Às vésperas do concerto, conversamos com o maestro sobre a importância das trilhas sonoras, os compositores que transformaram a música de cinema e o papel desses repertórios na aproximação do público com a música de concerto.

⁠BRAVO: O concerto reúne trilhas que marcaram gerações. Existe alguma música de cinema que tenha sido particularmente importante na sua vida ou na sua formação musical?

Martins: Sobre o ponto de vista melódico, a trilha sonora que até hoje emociona este velho maestro, sem dúvida alguma, é a trilha de E o Vento Levou, que eu vejo com uma profunda emoção e me entrego totalmente à concepção orquestral da obra. E fazemos essa trilha com um arranjo espetacular feito pelo nosso orquestrador José Antônio de Almeida.

⁠BRAVO: Entre os grandes compositores do cinema — como John Williams, Ennio Morricone, Henry Mancini ou James Horner — quais você considera mais revolucionários para a música orquestral e por quê?
Martins: O mais revolucionário para a música orquestral, sem dúvida alguma, é John Williams. E sobre o ponto de vista melódico, na minha opinião, sem dúvida alguma, Ennio Morricone.

BRAVO: Muitas trilhas sonoras funcionam quase como sinfonias contemporâneas. O que muda quando essas músicas saem da tela e passam a ser executadas em um concerto?
Martins: É da maior importância o respeito dos músicos chamados de eruditos, eu detesto essa palavra, mas músicos clássicos, o respeito que eles possam ter por trilhas sonoras e compositores que se dedicam à música de cinema, porque a música de cinema não é nada fácil, porque tem que combinar a parte musical com a parte cênica e, geralmente, o compositor tem que observar perfeitamente o que se passa na tela para também idealizar o que ele pode compor. E a composição e a parte cênica tem que ter uma integração completa.

⁠BRAVO: O cinema sempre teve uma relação muito forte com a emoção do público. Na sua opinião, o que torna uma trilha sonora realmente inesquecível?
Martins: Eu prefiro dar um exemplo que facilita a compreensão de todo mundo. Pegamos, por exemplo, E o Vento Levou. Se, por acaso, o beijo do Clark Gable na Vivien Leigh, se esse beijo não tiver uma trilha sonora, certamente esse beijo perde 90% da força. Basta isso para mostrar o que eu penso.

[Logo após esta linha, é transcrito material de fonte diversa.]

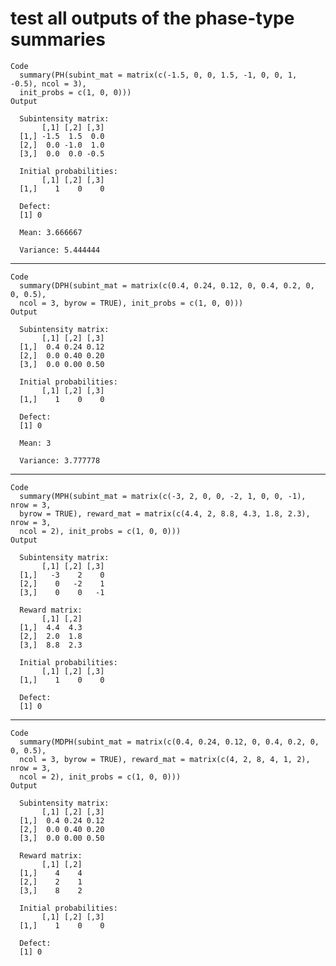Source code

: # test all outputs of the phase-type summaries

    Code
      summary(PH(subint_mat = matrix(c(-1.5, 0, 0, 1.5, -1, 0, 0, 1, -0.5), ncol = 3),
      init_probs = c(1, 0, 0)))
    Output
      
      Subintensity matrix:
           [,1] [,2] [,3]
      [1,] -1.5  1.5  0.0
      [2,]  0.0 -1.0  1.0
      [3,]  0.0  0.0 -0.5
      
      Initial probabilities:
           [,1] [,2] [,3]
      [1,]    1    0    0
      
      Defect:
      [1] 0
      
      Mean: 3.666667
      
      Variance: 5.444444
      

---

    Code
      summary(DPH(subint_mat = matrix(c(0.4, 0.24, 0.12, 0, 0.4, 0.2, 0, 0, 0.5),
      ncol = 3, byrow = TRUE), init_probs = c(1, 0, 0)))
    Output
      
      Subintensity matrix:
           [,1] [,2] [,3]
      [1,]  0.4 0.24 0.12
      [2,]  0.0 0.40 0.20
      [3,]  0.0 0.00 0.50
      
      Initial probabilities:
           [,1] [,2] [,3]
      [1,]    1    0    0
      
      Defect:
      [1] 0
      
      Mean: 3
      
      Variance: 3.777778
      

---

    Code
      summary(MPH(subint_mat = matrix(c(-3, 2, 0, 0, -2, 1, 0, 0, -1), nrow = 3,
      byrow = TRUE), reward_mat = matrix(c(4.4, 2, 8.8, 4.3, 1.8, 2.3), nrow = 3,
      ncol = 2), init_probs = c(1, 0, 0)))
    Output
      
      Subintensity matrix:
           [,1] [,2] [,3]
      [1,]   -3    2    0
      [2,]    0   -2    1
      [3,]    0    0   -1
      
      Reward matrix:
           [,1] [,2]
      [1,]  4.4  4.3
      [2,]  2.0  1.8
      [3,]  8.8  2.3
      
      Initial probabilities:
           [,1] [,2] [,3]
      [1,]    1    0    0
      
      Defect:
      [1] 0

---

    Code
      summary(MDPH(subint_mat = matrix(c(0.4, 0.24, 0.12, 0, 0.4, 0.2, 0, 0, 0.5),
      ncol = 3, byrow = TRUE), reward_mat = matrix(c(4, 2, 8, 4, 1, 2), nrow = 3,
      ncol = 2), init_probs = c(1, 0, 0)))
    Output
      
      Subintensity matrix:
           [,1] [,2] [,3]
      [1,]  0.4 0.24 0.12
      [2,]  0.0 0.40 0.20
      [3,]  0.0 0.00 0.50
      
      Reward matrix:
           [,1] [,2]
      [1,]    4    4
      [2,]    2    1
      [3,]    8    2
      
      Initial probabilities:
           [,1] [,2] [,3]
      [1,]    1    0    0
      
      Defect:
      [1] 0

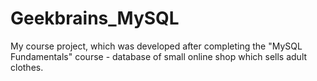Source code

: # Geekbrains_MySQL
My course project, which was developed after completing the "MySQL Fundamentals" course - database of small online shop which sells adult clothes.
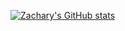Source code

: [![Zachary's GitHub stats](https://github-readme-stats.vercel.app/api?username=zachary2940&show_icons=true&theme=radical)](https://github.com/anuraghazra/github-readme-stats)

⁠BRAVO: Concertos como este aproximam muita gente da música clássica pela primeira vez. Você acredita que o repertório do cinema pode ser uma porta de entrada para novos públicos na música de concerto?
Martins: Evidentemente. Muito boa pergunta, porque só existe um tipo de música que é a música de bom gosto. E às vezes uma pessoa acaba se familiarizando com a música clássica por causa de uma música de bom gosto no cinema. E temos muitos exemplos de filmes que usam música clássica para compor o seu roteiro. Por exemplo, o Poderoso Chefão e várias outras. Mas aí é a biografia, claro, Amadeus, quantas vezes a música clássica ajuda a pessoa a entender uma trilha sonora? E quantas vezes a música de uma trilha sonora traz um ouvinte para esse fantástico universo da música clássica? Muitas vezes a música clássica ajuda a pessoa a entender um filme. E muitas vezes a música clássica traz um ouvinte para esse fantástico universo da música clássica. É a música clássica que ajuda a gente a entender o que é uma música clássica.